## [Your assignment]
Within the records below, reproduce without change the lines from the line that has "La première étape" through the line that has "Une matrice de", and only those.

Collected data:
--- START ---
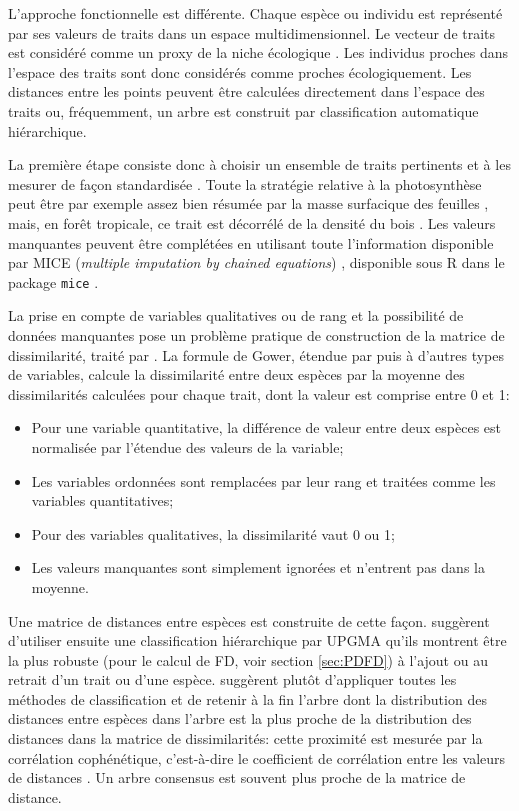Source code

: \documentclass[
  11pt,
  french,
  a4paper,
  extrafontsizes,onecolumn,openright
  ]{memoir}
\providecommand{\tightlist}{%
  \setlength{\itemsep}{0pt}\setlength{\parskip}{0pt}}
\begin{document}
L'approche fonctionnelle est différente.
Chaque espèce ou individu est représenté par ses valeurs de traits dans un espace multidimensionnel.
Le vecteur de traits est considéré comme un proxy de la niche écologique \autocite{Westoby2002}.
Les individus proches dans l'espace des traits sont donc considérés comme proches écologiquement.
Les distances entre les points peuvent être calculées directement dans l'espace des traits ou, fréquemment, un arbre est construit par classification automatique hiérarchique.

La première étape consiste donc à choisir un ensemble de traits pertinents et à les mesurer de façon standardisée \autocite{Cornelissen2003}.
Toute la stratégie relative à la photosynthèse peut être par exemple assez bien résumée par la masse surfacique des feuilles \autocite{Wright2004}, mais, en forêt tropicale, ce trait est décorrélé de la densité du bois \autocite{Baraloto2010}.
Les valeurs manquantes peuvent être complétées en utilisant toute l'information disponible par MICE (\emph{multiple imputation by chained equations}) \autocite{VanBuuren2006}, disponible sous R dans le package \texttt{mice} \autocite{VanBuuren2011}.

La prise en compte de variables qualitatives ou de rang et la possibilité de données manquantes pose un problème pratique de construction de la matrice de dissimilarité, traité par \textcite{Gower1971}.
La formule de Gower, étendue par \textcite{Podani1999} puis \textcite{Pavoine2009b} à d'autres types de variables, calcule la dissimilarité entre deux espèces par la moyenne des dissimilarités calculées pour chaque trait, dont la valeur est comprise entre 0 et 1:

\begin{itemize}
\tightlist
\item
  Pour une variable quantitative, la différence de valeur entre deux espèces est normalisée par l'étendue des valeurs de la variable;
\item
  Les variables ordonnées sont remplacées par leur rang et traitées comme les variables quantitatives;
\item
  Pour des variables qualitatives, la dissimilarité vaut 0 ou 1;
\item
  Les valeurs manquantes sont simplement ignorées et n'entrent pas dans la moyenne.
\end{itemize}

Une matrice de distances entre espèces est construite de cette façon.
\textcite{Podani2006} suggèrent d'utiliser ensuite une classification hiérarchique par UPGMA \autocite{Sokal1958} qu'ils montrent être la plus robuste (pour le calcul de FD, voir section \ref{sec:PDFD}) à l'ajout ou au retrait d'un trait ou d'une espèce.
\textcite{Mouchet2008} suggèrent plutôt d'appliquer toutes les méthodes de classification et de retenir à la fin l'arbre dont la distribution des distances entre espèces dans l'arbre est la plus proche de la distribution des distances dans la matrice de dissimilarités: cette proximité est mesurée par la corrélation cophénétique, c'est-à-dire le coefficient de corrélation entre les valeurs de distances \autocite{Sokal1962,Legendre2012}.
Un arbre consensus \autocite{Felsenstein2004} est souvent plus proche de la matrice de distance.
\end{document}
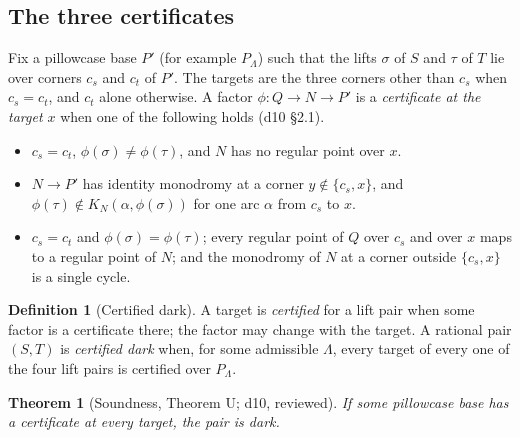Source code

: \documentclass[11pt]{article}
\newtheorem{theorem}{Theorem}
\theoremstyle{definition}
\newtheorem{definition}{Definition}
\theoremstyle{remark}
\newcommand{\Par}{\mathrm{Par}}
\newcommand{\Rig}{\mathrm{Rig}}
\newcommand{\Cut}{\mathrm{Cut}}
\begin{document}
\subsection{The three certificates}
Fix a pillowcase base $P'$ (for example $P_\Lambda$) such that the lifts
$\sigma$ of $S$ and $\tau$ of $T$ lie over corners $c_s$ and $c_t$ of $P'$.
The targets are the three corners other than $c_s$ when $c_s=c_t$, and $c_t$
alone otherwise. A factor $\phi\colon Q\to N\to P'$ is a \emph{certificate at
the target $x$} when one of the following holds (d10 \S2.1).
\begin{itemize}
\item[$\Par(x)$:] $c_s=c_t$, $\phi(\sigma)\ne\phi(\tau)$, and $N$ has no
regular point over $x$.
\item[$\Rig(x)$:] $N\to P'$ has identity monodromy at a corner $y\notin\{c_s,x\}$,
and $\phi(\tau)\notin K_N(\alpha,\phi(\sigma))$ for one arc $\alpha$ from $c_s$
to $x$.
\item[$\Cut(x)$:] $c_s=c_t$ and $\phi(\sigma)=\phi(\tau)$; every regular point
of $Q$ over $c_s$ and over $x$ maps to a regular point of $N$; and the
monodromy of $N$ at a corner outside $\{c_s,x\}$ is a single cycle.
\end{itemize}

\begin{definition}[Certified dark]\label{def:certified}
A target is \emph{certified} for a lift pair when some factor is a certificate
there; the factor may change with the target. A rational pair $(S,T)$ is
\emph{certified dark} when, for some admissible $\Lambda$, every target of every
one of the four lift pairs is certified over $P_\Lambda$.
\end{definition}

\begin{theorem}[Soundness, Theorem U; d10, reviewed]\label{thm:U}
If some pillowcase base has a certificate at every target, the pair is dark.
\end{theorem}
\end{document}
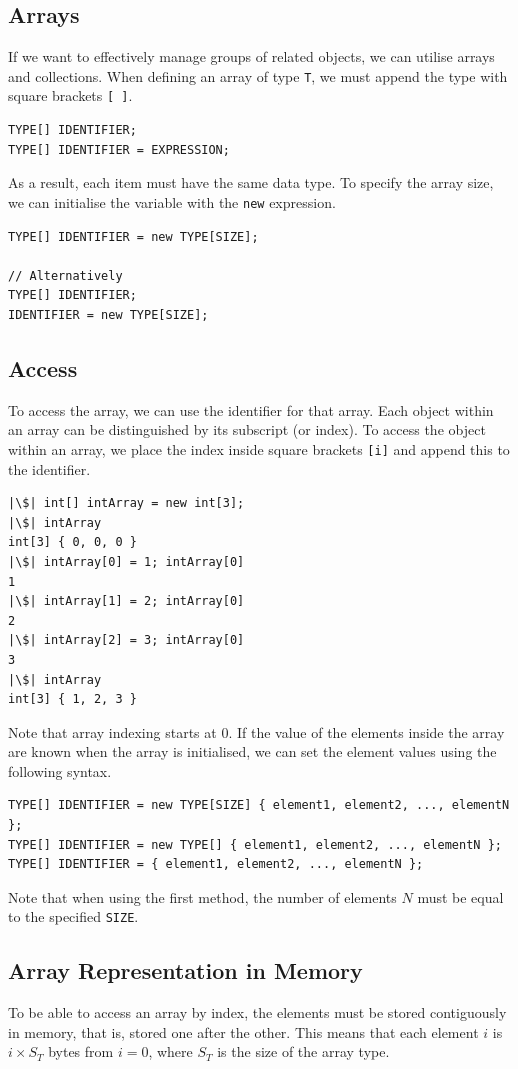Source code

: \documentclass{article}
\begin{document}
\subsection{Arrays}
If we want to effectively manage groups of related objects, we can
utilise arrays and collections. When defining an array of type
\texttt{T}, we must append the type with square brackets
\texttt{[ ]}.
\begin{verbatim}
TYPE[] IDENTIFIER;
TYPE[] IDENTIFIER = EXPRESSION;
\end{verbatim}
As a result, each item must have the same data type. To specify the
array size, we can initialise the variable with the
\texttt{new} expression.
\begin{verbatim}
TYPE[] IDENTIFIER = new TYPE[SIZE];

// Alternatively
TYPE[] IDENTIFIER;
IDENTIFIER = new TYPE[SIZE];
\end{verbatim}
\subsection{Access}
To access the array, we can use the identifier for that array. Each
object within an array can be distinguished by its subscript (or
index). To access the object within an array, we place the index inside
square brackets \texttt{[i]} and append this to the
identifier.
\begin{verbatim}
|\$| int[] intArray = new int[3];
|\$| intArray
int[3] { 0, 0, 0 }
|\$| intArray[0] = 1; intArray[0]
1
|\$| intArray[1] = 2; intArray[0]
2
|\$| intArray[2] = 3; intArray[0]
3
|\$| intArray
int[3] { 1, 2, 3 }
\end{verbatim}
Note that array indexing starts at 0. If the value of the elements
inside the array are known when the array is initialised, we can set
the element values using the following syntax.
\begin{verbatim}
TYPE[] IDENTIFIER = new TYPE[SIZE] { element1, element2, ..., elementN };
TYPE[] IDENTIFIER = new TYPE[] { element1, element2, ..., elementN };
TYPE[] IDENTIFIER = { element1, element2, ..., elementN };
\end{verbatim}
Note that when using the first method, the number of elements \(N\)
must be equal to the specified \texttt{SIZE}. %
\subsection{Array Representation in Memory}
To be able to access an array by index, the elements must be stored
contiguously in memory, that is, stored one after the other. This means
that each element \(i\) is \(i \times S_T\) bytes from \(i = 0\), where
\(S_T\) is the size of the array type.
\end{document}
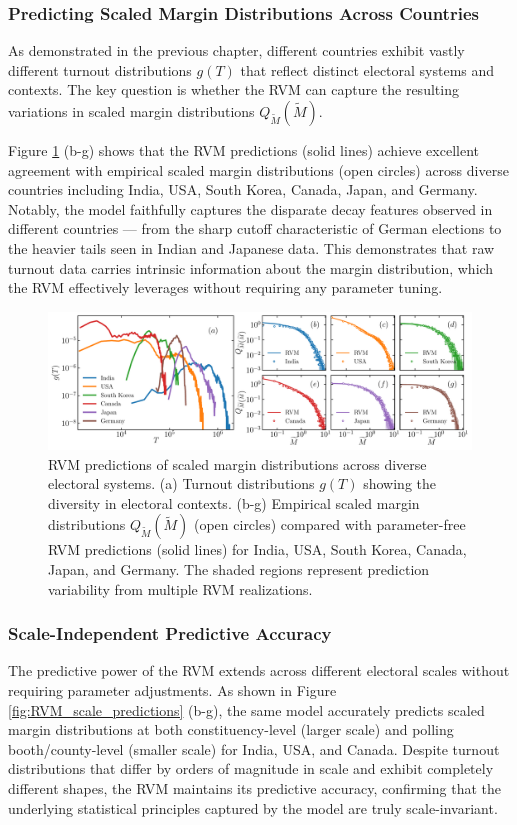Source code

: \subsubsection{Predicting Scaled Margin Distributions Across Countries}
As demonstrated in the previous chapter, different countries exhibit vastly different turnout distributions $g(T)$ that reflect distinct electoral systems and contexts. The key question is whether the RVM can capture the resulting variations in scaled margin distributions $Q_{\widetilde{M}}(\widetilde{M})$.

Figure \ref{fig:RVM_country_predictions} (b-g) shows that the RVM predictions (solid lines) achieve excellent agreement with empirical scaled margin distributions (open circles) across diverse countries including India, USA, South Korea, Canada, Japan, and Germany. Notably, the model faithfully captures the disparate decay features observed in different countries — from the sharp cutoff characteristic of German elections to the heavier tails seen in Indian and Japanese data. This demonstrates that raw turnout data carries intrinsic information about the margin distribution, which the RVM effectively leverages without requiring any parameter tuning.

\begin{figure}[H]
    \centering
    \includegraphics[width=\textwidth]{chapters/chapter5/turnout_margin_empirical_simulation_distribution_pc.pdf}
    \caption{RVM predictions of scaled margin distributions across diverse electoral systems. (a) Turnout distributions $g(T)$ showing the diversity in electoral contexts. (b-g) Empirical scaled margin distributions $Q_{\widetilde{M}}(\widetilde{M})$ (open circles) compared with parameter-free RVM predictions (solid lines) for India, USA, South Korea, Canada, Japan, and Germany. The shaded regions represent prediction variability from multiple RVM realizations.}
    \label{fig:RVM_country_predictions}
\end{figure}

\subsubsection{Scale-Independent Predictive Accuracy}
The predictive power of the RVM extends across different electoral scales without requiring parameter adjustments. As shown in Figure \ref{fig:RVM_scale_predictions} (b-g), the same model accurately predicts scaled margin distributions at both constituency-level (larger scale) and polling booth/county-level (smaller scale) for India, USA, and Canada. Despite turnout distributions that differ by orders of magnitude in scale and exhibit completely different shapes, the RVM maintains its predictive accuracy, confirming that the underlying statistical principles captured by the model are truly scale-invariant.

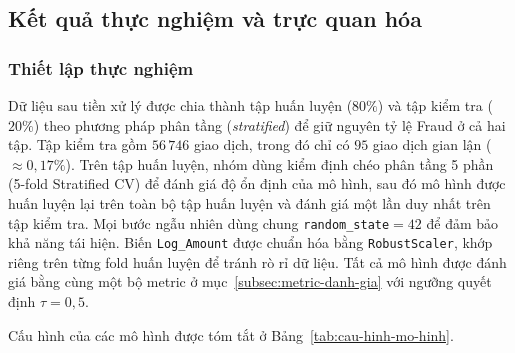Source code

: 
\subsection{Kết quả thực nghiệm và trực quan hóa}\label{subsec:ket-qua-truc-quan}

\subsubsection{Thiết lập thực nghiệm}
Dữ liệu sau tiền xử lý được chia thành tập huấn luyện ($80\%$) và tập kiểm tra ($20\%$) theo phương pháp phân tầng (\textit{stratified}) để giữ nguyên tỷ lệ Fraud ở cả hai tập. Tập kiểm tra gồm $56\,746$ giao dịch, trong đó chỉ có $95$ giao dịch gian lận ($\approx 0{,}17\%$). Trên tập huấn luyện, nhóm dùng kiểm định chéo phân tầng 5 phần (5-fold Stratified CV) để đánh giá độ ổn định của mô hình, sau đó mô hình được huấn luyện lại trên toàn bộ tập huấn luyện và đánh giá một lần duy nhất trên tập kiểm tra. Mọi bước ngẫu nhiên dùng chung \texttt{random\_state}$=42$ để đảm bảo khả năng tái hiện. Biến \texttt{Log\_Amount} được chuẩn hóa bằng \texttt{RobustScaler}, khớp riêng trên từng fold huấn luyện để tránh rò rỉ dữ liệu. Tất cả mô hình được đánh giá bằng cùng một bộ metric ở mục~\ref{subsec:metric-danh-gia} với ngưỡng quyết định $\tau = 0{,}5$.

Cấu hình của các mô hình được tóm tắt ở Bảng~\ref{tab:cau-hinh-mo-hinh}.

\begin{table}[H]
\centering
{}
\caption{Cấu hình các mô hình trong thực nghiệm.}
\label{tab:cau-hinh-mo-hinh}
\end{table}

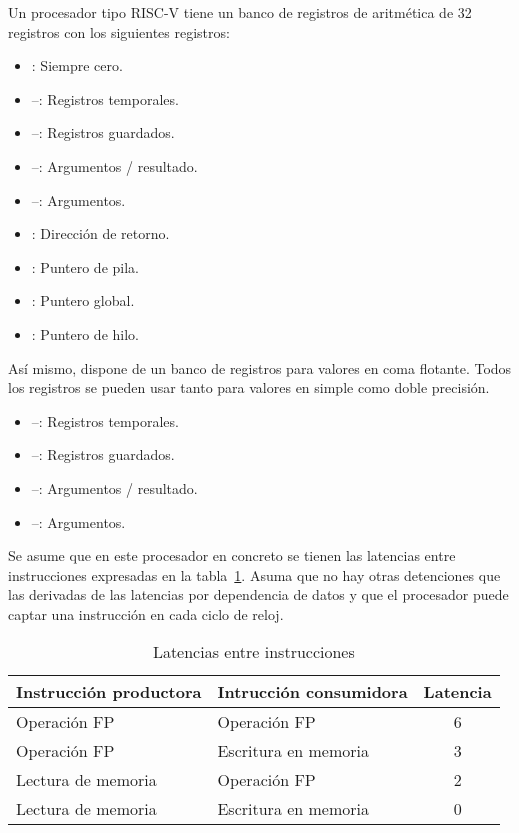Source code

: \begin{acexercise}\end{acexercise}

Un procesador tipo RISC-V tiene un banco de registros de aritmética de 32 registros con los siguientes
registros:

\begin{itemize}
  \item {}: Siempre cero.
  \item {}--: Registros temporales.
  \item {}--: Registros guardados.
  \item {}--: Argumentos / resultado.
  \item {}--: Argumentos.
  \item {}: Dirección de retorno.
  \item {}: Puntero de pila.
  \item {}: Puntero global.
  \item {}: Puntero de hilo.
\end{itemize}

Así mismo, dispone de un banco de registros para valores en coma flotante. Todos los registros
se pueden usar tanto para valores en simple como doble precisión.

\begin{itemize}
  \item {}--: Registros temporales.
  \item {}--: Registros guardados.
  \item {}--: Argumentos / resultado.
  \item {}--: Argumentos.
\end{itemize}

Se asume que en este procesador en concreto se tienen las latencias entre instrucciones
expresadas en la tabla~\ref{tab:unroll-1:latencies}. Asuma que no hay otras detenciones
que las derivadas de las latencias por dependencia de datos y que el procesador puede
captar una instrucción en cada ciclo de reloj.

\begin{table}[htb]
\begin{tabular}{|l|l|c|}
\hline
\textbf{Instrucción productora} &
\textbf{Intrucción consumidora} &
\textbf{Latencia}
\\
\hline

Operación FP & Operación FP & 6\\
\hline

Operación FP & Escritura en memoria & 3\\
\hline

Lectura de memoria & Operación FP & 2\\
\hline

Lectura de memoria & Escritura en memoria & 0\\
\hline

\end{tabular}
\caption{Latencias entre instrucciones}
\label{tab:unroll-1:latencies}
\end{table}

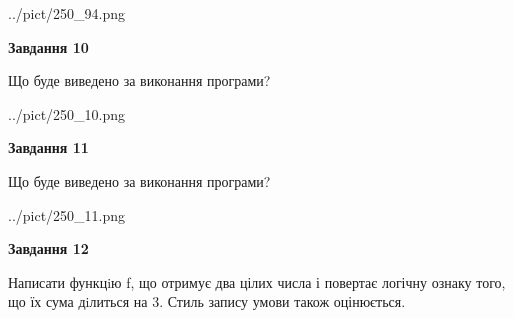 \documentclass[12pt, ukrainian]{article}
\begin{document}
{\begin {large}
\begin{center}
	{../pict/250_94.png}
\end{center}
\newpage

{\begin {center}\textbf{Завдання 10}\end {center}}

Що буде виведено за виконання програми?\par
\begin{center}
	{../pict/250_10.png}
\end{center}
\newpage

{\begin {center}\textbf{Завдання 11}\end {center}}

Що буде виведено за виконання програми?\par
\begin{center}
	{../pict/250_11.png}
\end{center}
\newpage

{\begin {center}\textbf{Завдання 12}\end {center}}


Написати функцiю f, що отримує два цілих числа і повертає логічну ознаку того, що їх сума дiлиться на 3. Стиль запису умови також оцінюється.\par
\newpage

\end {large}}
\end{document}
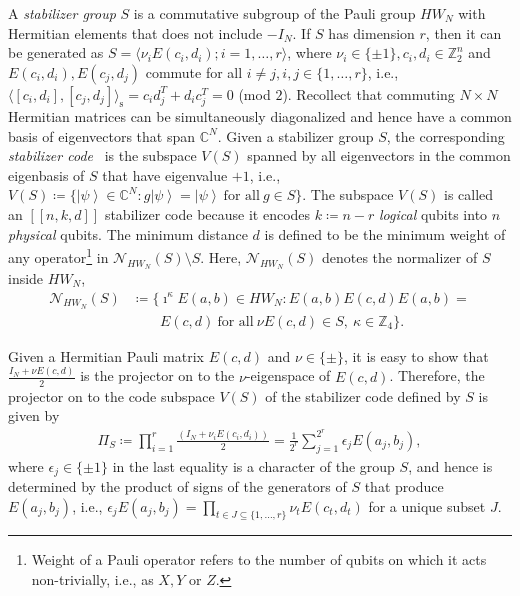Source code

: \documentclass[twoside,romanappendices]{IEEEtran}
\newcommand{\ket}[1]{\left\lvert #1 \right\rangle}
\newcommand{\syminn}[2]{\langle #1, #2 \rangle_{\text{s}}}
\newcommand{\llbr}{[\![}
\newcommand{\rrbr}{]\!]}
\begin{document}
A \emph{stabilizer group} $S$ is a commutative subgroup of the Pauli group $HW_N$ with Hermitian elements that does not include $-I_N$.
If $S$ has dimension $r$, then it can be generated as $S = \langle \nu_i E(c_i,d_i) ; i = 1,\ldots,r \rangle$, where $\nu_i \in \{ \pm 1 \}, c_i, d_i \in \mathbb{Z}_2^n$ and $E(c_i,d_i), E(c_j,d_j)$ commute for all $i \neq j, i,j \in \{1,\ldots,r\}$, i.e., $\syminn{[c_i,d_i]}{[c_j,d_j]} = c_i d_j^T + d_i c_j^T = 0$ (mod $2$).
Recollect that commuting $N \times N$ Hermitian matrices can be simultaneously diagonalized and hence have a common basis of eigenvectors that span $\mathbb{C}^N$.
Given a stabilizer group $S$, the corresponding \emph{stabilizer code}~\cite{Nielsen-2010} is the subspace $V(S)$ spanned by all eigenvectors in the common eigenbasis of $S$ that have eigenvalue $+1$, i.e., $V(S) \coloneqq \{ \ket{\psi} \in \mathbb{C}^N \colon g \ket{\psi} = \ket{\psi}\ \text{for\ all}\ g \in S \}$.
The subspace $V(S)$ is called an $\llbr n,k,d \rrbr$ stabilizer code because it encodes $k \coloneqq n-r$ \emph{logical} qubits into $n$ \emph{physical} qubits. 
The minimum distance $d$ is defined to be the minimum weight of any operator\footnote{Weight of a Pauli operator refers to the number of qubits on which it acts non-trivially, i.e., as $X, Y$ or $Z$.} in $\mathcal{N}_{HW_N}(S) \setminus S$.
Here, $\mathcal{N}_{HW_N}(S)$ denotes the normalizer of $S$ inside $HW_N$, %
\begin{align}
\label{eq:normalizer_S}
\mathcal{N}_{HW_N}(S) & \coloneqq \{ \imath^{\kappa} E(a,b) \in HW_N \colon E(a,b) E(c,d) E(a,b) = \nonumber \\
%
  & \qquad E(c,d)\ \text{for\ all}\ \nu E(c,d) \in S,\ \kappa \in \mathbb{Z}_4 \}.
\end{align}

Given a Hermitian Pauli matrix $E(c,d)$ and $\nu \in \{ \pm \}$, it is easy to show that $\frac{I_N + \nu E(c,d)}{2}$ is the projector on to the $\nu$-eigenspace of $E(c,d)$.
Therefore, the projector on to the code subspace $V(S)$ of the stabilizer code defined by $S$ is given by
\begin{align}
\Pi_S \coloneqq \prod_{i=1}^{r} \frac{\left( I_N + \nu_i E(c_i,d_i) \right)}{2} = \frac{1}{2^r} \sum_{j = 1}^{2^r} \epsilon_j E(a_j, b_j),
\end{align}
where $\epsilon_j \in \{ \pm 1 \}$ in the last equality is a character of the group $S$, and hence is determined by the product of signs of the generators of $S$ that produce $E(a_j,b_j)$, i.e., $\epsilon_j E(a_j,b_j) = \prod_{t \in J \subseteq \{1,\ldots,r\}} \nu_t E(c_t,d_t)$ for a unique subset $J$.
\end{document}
--- END ---
## [Completed task]
La première étape consiste donc à choisir un ensemble de traits pertinents et à les mesurer de façon standardisée \autocite{Cornelissen2003}.
Toute la stratégie relative à la photosynthèse peut être par exemple assez bien résumée par la masse surfacique des feuilles \autocite{Wright2004}, mais, en forêt tropicale, ce trait est décorrélé de la densité du bois \autocite{Baraloto2010}.
Les valeurs manquantes peuvent être complétées en utilisant toute l'information disponible par MICE (\emph{multiple imputation by chained equations}) \autocite{VanBuuren2006}, disponible sous R dans le package \texttt{mice} \autocite{VanBuuren2011}.

La prise en compte de variables qualitatives ou de rang et la possibilité de données manquantes pose un problème pratique de construction de la matrice de dissimilarité, traité par \textcite{Gower1971}.
La formule de Gower, étendue par \textcite{Podani1999} puis \textcite{Pavoine2009b} à d'autres types de variables, calcule la dissimilarité entre deux espèces par la moyenne des dissimilarités calculées pour chaque trait, dont la valeur est comprise entre 0 et 1:

\begin{itemize}
\tightlist
\item
  Pour une variable quantitative, la différence de valeur entre deux espèces est normalisée par l'étendue des valeurs de la variable;
\item
  Les variables ordonnées sont remplacées par leur rang et traitées comme les variables quantitatives;
\item
  Pour des variables qualitatives, la dissimilarité vaut 0 ou 1;
\item
  Les valeurs manquantes sont simplement ignorées et n'entrent pas dans la moyenne.
\end{itemize}

Une matrice de distances entre espèces est construite de cette façon.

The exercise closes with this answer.